• WHAT YOU NEED TO DO:
Your answer should be every line of the records that contains the word "padding", copied as it stands.

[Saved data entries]
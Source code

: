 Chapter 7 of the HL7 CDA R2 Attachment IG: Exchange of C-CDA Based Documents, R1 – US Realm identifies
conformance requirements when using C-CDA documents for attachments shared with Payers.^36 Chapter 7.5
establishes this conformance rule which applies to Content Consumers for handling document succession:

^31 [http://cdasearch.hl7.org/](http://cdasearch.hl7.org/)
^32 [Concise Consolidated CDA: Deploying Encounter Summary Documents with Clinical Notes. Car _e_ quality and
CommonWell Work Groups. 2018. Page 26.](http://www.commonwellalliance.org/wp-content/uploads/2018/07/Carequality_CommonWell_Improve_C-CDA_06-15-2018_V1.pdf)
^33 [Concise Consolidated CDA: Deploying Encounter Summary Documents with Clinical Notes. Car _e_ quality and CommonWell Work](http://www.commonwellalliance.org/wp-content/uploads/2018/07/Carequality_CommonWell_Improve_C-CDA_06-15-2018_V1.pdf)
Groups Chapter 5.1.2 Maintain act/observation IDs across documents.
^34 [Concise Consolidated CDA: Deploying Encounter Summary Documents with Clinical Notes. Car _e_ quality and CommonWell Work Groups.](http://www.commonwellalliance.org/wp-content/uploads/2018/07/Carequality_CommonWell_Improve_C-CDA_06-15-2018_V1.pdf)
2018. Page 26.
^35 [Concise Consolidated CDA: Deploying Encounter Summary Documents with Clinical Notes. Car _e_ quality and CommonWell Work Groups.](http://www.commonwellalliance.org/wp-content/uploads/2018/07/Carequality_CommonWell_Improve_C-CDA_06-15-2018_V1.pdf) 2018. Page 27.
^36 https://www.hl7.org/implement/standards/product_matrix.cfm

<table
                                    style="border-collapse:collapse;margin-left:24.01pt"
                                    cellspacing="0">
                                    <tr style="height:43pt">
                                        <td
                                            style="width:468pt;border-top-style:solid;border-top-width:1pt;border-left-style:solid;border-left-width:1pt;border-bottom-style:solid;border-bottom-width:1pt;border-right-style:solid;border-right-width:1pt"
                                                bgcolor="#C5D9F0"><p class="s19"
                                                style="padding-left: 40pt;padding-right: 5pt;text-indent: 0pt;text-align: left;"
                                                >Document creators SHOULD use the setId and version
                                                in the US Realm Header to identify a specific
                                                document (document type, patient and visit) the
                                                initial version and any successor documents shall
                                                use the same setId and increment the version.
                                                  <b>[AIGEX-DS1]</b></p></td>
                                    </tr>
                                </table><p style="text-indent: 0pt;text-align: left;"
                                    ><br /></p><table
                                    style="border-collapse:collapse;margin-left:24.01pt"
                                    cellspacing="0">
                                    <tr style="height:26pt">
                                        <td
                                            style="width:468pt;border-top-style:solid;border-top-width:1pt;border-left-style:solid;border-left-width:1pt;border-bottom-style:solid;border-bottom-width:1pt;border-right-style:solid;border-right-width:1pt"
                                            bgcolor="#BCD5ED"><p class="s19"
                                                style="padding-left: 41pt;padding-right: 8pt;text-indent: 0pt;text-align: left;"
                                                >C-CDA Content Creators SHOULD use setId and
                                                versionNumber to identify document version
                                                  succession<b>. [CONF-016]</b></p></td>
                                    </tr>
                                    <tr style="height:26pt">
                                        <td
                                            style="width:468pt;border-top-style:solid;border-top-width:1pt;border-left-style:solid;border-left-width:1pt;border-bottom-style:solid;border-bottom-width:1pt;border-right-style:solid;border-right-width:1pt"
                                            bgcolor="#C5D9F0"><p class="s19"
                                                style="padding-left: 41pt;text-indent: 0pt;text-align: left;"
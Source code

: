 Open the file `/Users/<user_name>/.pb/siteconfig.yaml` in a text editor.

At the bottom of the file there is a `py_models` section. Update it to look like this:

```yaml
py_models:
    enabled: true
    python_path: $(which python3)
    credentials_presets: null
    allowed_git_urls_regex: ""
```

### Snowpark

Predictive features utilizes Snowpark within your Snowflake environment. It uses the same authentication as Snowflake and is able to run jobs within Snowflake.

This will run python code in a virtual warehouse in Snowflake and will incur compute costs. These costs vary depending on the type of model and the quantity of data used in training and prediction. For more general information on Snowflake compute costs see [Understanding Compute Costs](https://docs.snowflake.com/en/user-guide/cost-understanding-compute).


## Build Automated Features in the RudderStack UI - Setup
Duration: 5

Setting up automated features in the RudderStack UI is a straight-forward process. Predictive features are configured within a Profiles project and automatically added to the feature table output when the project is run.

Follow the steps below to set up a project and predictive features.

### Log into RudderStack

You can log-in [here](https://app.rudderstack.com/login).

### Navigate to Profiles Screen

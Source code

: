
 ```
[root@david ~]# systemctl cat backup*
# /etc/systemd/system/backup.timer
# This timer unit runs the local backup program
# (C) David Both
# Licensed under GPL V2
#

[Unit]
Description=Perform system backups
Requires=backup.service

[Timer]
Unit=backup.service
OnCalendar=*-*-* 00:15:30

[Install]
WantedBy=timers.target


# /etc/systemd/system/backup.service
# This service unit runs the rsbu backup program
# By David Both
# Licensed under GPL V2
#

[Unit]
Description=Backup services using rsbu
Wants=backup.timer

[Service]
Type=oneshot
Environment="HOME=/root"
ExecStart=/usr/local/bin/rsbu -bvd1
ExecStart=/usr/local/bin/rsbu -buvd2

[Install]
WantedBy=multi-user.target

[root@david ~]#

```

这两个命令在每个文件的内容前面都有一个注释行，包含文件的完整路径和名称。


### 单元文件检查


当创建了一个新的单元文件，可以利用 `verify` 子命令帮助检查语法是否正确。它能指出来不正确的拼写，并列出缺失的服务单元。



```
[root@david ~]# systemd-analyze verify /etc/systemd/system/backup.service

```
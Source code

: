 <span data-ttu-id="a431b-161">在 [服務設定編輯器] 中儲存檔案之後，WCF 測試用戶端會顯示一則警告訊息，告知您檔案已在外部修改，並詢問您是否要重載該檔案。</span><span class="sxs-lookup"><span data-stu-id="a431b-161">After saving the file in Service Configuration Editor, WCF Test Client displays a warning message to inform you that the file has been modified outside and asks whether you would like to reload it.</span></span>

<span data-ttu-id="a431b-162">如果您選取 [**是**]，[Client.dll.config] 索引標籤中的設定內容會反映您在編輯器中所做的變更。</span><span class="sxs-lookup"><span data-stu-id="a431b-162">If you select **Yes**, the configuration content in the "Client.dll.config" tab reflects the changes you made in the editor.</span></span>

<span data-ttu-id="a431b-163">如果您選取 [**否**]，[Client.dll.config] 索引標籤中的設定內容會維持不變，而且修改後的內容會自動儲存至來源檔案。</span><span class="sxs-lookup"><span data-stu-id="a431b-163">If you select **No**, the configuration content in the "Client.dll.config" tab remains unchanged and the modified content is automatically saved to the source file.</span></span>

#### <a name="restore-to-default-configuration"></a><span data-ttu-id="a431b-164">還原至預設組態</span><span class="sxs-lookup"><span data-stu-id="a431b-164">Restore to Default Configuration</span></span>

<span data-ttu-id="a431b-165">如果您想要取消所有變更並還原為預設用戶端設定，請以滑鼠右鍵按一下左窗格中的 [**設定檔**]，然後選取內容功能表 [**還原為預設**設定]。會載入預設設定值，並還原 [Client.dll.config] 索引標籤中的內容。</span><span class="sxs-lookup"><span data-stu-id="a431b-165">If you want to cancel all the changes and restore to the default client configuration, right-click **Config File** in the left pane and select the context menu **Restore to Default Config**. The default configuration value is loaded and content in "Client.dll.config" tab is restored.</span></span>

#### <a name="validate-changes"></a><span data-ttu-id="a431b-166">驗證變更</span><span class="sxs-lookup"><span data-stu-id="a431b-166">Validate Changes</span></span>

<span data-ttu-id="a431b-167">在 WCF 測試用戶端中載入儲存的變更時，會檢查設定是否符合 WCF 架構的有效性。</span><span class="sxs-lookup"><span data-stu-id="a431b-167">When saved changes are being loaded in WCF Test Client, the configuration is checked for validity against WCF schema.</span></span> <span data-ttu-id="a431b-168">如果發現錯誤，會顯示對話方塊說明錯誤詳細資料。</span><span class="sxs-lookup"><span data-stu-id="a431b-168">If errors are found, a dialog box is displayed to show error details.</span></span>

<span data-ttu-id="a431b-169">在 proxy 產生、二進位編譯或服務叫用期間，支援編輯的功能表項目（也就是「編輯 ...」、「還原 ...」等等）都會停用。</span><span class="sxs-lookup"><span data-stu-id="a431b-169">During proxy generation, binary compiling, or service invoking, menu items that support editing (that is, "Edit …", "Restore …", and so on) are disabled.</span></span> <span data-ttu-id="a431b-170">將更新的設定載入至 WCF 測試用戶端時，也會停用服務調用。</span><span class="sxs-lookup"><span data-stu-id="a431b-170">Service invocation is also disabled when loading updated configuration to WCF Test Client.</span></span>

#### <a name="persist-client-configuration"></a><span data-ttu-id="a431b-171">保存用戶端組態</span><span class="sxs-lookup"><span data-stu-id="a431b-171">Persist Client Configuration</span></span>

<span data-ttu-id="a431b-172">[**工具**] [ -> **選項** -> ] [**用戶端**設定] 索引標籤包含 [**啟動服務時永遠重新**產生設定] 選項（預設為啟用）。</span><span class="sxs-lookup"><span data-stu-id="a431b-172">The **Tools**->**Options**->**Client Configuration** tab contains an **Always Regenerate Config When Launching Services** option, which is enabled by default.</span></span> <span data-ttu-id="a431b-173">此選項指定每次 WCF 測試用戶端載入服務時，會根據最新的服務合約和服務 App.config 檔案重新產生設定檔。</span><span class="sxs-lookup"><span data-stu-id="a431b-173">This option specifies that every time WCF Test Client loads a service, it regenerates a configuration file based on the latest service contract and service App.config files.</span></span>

• WRITTEN RESPONSE:
                                                style="padding-left: 40pt;padding-right: 5pt;text-indent: 0pt;text-align: left;"
                                                style="padding-left: 41pt;padding-right: 8pt;text-indent: 0pt;text-align: left;"
                                                style="padding-left: 41pt;text-indent: 0pt;text-align: left;"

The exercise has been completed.